Lorsque l’un d’entre vous a un désaccord avec un autre, comment ose-t-il aller en procès devant des juges païens plutôt que devant les fidèles ? Ne savez-vous pas que les fidèles jugeront le monde ? Et si c’est vous qui devez juger le monde, seriez-vous indignes de juger des affaires de moindre importance ? Ne savez-vous pas que nous jugerons des anges ? À plus forte raison les affaires de cette vie ! Et quand vous avez de telles affaires, vous prenez comme juges des gens qui n’ont pas d’autorité dans l’Église ! Je vous le dis à votre honte. N’y aurait-il parmi vous aucun homme assez sage pour servir d’arbitre entre ses frères ? Pourtant, un frère est en procès avec son frère, et cela devant des gens qui ne sont pas croyants ! C’est déjà un échec pour vous d’avoir des litiges entre vous. Pourquoi ne pas plutôt supporter l’injustice ? Pourquoi ne pas plutôt vous laisser dépouiller ? Au contraire, c’est vous qui commettez l’injustice et qui dépouillez les autres, et cela, vous le faites à des frères ! Ne savez-vous pas que ceux qui commettent l’injustice ne recevront pas le royaume de Dieu en héritage ? Ne vous y trompez pas : ni les débauchés, les idolâtres, les adultères, ni les dépravés et les sodomites, ni les voleurs et les profiteurs, ni les ivrognes, les diffamateurs et les escrocs, aucun de ceux-là ne recevra le royaume de Dieu en héritage. Voilà ce qu’étaient certains d’entre vous. Mais vous avez été lavés, vous avez été sanctifiés, vous êtes devenus des justes, au nom du Seigneur Jésus Christ et par l’Esprit de notre Dieu.
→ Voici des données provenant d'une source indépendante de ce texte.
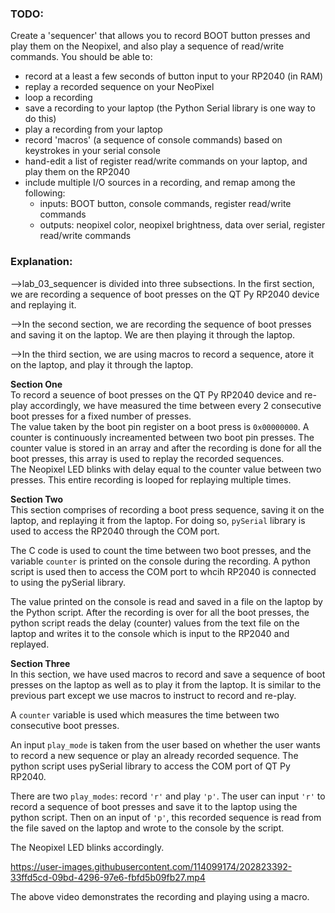 ### TODO:

Create a 'sequencer' that allows you to record BOOT button presses and play them on the Neopixel, and also play a sequence of read/write commands. You should be able to:
- record at a least a few seconds of button input to your RP2040 (in RAM)
- replay a recorded sequence on your NeoPixel
- loop a recording
- save a recording to your laptop (the Python Serial library is one way to do this)
- play a recording from your laptop
- record 'macros' (a sequence of console commands) based on keystrokes in your serial console
- hand-edit a list of register read/write commands on your laptop, and play them on the RP2040
- include multiple I/O sources in a recording, and remap among the following:
    - inputs: BOOT button, console commands, register read/write commands
    - outputs: neopixel color, neopixel brightness, data over serial, register read/write commands

### Explanation:
-->lab_03_sequencer is divided into three subsections. In the first section, we are recording a sequence of boot presses on the QT Py RP2040 device and replaying it.

-->In the second section, we are recording the sequence of boot presses and saving it on the laptop. We are then playing it through the laptop.

-->In the third section, we are using macros to record a sequence, atore it on the laptop, and play it through the laptop.

**Section One**</br>
To record a seuence of boot presses on the QT Py RP2040 device and re-play accordingly, we have measured the time between every 2 consecutive boot presses for a fixed number of presses.</br>
The value taken by the boot pin register on a boot press is `0x00000000`. A counter is continuously increamented between two boot pin presses. The counter value is stored in an array and after the recording is done for all the boot presses, this array is used to replay the recorded sequences.</br>
The Neopixel LED blinks with delay equal to the counter value between two presses. 
This entire recording is looped for replaying multiple times. 


**Section Two**</br>
This section comprises of recording a boot press sequence, saving it on the laptop, and replaying it from the laptop. For doing so, `pySerial` library is used to access the RP2040 through the COM port.</br>

The C code is used to count the time between two boot presses, and the variable `counter` is printed on the console during the recording. A python script is used then to access the COM port to whcih RP2040 is connected to using the pySerial library.</br>

The value printed on the console is read and saved in a file on the laptop by the Python script. After the recording is over for all the boot presses, the python script reads the delay (counter) values from the text file on the laptop and writes it to the console which is input to the RP2040 and replayed. 


**Section Three**</br>
In this section, we have used macros to record and save a sequence of boot presses on the laptop as well as to play it from the laptop. It is similar to the previous part except we use macros to instruct to record and re-play.

A `counter` variable is used which measures the time between two consecutive boot presses. 

An input `play_mode` is taken from the user based on whether the user wants to record a new sequence or play an already recorded sequence. The python script uses pySerial library to access the COM port of QT Py RP2040. 

There are two `play_modes`: record `'r'` and play `'p'`. The user can input `'r'` to record a sequence of boot presses and save it to the laptop using the python script. Then on an input of `'p'`, this recorded sequence is read from the file saved on the laptop and wrote to the console by the script. 

The Neopixel LED blinks accordingly.

https://user-images.githubusercontent.com/114099174/202823392-33ffd5cd-09bd-4296-97e6-fbfd5b09fb27.mp4

The above video demonstrates the recording and playing using a macro.
        
  
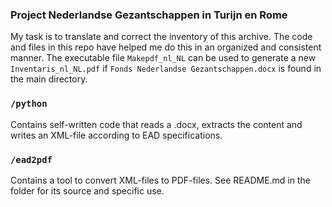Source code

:### Project Nederlandse Gezantschappen in Turijn en Rome
My task is to translate and correct the inventory of this archive. The code and files in this repo have helped me do this in an organized and consistent manner.
The executable file `Makepdf_nl_NL` can be used to generate a new `Inventaris_nl_NL.pdf` if `Fonds Nederlandse Gezantschappen.docx` is found in the main directory.

### `/python`
Contains self-written code that reads a .docx, extracts the content and writes an XML-file according to EAD specifications.

### `/ead2pdf`
Contains a tool to convert XML-files to PDF-files. See README.md in the folder for its source and specific use.

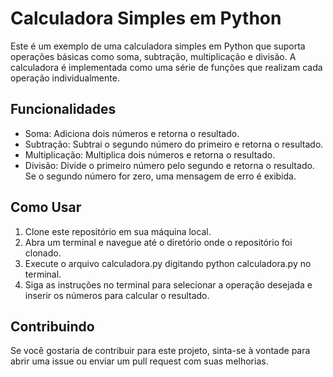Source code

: # Calculadora Simples em Python

Este é um exemplo de uma calculadora simples em Python que suporta operações básicas como soma, subtração, multiplicação e divisão. A calculadora é implementada como uma série de funções que realizam cada operação individualmente.

## Funcionalidades

* Soma: Adiciona dois números e retorna o resultado.
* Subtração: Subtrai o segundo número do primeiro e retorna o resultado.
* Multiplicação: Multiplica dois números e retorna o resultado.
* Divisão: Divide o primeiro número pelo segundo e retorna o resultado. Se o segundo número for zero, uma mensagem de erro é exibida.

## Como Usar

1) Clone este repositório em sua máquina local.
2) Abra um terminal e navegue até o diretório onde o repositório foi clonado.
3) Execute o arquivo calculadora.py digitando python calculadora.py no terminal.
4) Siga as instruções no terminal para selecionar a operação desejada e inserir os números para calcular o resultado.

## Contribuindo

Se você gostaria de contribuir para este projeto, sinta-se à vontade para abrir uma issue ou enviar um pull request com suas melhorias.
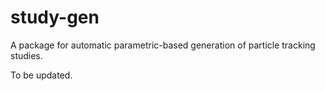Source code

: # study-gen

A package for automatic parametric-based generation of particle tracking studies.

To be updated.
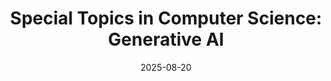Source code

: ---
title: "Special Topics in Computer Science: Generative AI"
collection: teaching
type: "Undergraduate course"
permalink: /teaching/2025-fall-teaching-1
venue: "Texas Tech University, Computer Science"
date: 2025-08-20
location: "Lubbock, Texas"
---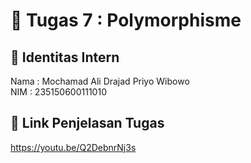 # 📁 Tugas 7 : Polymorphisme

## 👤 Identitas Intern
Nama : Mochamad Ali Drajad Priyo Wibowo          
NIM  : 235150600111010

## 🔗 Link Penjelasan Tugas

https://youtu.be/Q2DebnrNj3s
L’apôtre Paul constate l’incapacité de la communauté de Corinthe à résoudre les conflits en interne, et déplore qu’au lieu de cela, elle porte le litige devant des tribunaux où les juges sont mécréants ou injustes. Ce comportement est incompréhensible pour l’Apôtre, et il déplore qu’il n’y ait pas un seul sage dans l’assemblée qui puisse servir de juge entre les frères, et que les chrétiens de Corinthe ne préfèrent pas subir l’injustice plutôt que de recourir à cette forme mondaine de litige.

L’Apôtre fait une distinction claire entre ceux qu’il appelle « saints » et les « injustes » ou « incroyants ». Il veut que les difficultés qui surgissent entre frères soient résolues, mais malheureusement il semble qu’il n’y ait personne qui puisse agir en tant qu’artisan de paix, rendant réelles les béatitudes que Jésus a prononcées dans le Sermon sur la Montagne (Mt 5,9). C’est regrettable, car ceux qui sont impliqués dans des litiges – qui, de plus, tournent autour de broutilles – perdent souvent de vue l’ensemble de la situation et oublient les critères de jugement évangéliques. Les deux parties insistent sur leur droit, et cette attitude non spirituelle finit par les amener à se tourner vers des juges mondains. L’avertissement de l’Apôtre est clair : « C’est déjà un échec pour vous d’avoir des litiges entre vous. Pourquoi ne pas plutôt supporter l’injustice ? Pourquoi ne pas plutôt vous laisser dépouiller? »

Dans ce contexte, saint Paul nous fait savoir que « les fidèles jugeront le monde ». Comment pouvons-nous l’imaginer ?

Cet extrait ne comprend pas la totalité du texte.